What about looking at it at a very basic level: calories in vs. calories out. If you are running 50 miles a week (not very high, but still a reasonable amount) and you are also lifting to failure, how many calories are you burning and how much time are you spending on training? Besides overtraining, at best you are maintaining a reasonable weight. Most likely though you are losing weight, possibly dropping down quite a bit depending on your previous weight, bodyfat %, and training background.
Endurance training has to be more defined in this thread to have further discussion.
Here is an article:
Neuromuscular adaptations during concurrent strength and endurance training versus strength training
The purpose of this study was to investigate effects of concurrent strength and endurance training (SE) (2 plus 2 days a week) versus strength training only (S) (2 days a week) in men [SE: n=11; 38 (5) years, S: n=16; 37 (5) years] over a training period of 21 weeks. The resistance training program addressed both maximal and explosive strength components. EMG, maximal isometric force, 1 RM strength, and rate of force development (RFD) of the leg extensors, muscle cross-sectional area (CSA) of the quadriceps femoris (QF) throughout the lengths of 4/15-12/15 (Lf) of the femur, muscle fibre proportion and areas of types I, IIa, and IIb of the vastus lateralis (VL), and maximal oxygen uptake (V£O2max) were evaluated. No changes occurred in strength during the 1-week control period, while after the 21-week training period increases of 21% (p<0.001) and 22% (p<0.001), and of 22% (p<0.001) and 21% (p<0.001) took place in the 1RM load and maximal isometric force in S and SE, respectively. Increases of 26% (p<0.05) and 29% (p<0.001) occurred in the maximum iEMG of the VL in S and SE, respectively. The CSA of the QF increased throughout the length of the QF (from 4/15 to 12/15 Lf) both in S (p<0.05-0.001) and SE (p<0.01-0.001). The mean fibre areas of types I, IIa and IIb increased after the training both in S (p<0.05 and 0.01) and SE (p<0.05 and p<0.01). S showed an increase in RFD (p<0.01), while no change occurred in SE. The average iEMG of the VL during the first 500 ms of the rapid isometric action increased (p<0.05-0.001) only in S. V£O2max increased by 18.5% (p<0.001) in SE. The present data do not support the concept of the universal nature of the interference effect in strength development and muscle hypertrophy when strength training is performed concurrently with endurance training, and the training volume is diluted by a longer period of time with a low frequency of training. However, the present results suggest that even the low-frequency concurrent strength and endurance training leads to interference in explosive strength development mediated in part by the limitations of rapid voluntary neural activation of the trained muscles.

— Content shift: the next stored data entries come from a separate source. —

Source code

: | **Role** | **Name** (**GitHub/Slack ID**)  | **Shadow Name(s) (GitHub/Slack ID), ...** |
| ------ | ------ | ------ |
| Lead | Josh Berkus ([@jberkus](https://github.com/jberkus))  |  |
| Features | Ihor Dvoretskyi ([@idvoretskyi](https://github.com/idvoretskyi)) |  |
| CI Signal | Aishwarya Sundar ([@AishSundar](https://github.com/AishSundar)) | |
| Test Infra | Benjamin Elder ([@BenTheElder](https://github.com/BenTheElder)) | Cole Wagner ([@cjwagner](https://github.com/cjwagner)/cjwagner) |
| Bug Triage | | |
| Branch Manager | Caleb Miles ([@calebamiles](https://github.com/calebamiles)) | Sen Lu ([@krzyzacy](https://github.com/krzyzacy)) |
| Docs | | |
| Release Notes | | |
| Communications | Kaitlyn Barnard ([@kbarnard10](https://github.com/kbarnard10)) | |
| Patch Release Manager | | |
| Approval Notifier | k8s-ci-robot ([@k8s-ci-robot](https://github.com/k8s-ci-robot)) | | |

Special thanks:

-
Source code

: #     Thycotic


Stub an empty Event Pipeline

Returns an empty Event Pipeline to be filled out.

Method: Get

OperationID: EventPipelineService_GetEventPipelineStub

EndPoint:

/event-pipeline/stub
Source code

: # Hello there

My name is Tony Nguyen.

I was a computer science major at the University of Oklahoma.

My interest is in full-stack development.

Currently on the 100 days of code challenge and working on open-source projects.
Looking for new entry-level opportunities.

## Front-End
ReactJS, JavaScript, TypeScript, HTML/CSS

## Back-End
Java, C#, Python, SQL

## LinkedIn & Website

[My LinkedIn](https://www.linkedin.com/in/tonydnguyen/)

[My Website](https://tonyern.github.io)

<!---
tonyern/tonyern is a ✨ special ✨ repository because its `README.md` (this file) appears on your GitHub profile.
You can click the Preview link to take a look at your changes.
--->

Have gone as high as 6 times endurance training a week (rowing with sessions were between 70-100% VO2max) and with sufficient caloric intake was still able to hypertrophy.
So IMO the most important factor is caloric intake.
Also endurance training shouldn’t, in principle, negatively have to affect hypertrophy of 2a muscle fibers, which as I understand can hypertrophy just fine (and also do so as a result from bodybuilding type training).